> [Activity] Copy out each line of the material in which the word "temporäre" can be found.

> [Extracted records]

#####

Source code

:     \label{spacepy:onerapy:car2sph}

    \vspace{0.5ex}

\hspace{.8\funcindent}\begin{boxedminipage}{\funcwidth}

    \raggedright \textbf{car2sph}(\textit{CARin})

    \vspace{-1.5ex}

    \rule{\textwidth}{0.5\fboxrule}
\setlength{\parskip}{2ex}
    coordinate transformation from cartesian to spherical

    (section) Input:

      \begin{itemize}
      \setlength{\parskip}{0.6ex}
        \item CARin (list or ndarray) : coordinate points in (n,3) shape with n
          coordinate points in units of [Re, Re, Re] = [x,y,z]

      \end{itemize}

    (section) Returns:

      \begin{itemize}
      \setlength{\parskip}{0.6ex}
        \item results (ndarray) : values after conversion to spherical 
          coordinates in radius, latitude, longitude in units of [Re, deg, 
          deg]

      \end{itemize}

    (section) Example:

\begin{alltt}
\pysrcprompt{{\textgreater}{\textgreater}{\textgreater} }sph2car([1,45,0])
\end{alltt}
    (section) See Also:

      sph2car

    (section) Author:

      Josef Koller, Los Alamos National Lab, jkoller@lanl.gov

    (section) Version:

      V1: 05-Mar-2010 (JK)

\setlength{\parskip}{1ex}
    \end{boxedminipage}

#####

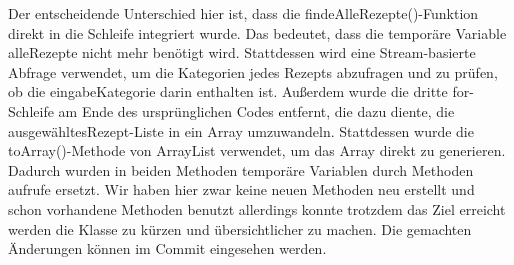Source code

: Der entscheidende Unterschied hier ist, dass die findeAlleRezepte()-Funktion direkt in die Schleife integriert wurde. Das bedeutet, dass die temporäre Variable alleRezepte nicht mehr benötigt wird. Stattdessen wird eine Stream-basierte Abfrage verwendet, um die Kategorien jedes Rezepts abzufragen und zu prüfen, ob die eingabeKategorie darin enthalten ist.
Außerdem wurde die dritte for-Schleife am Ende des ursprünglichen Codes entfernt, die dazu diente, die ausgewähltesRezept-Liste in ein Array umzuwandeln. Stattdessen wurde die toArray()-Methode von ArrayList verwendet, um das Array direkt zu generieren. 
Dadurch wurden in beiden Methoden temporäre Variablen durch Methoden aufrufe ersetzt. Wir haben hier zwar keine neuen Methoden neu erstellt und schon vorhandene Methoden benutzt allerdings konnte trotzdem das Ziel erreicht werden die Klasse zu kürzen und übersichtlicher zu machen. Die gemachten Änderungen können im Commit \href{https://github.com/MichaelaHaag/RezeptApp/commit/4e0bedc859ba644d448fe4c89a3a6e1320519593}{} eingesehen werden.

#####

> [Your solution]
: Der entscheidende Unterschied hier ist, dass die findeAlleRezepte()-Funktion direkt in die Schleife integriert wurde. Das bedeutet, dass die temporäre Variable alleRezepte nicht mehr benötigt wird. Stattdessen wird eine Stream-basierte Abfrage verwendet, um die Kategorien jedes Rezepts abzufragen und zu prüfen, ob die eingabeKategorie darin enthalten ist.
Dadurch wurden in beiden Methoden temporäre Variablen durch Methoden aufrufe ersetzt. Wir haben hier zwar keine neuen Methoden neu erstellt und schon vorhandene Methoden benutzt allerdings konnte trotzdem das Ziel erreicht werden die Klasse zu kürzen und übersichtlicher zu machen. Die gemachten Änderungen können im Commit \href{https://github.com/MichaelaHaag/RezeptApp/commit/4e0bedc859ba644d448fe4c89a3a6e1320519593}{} eingesehen werden.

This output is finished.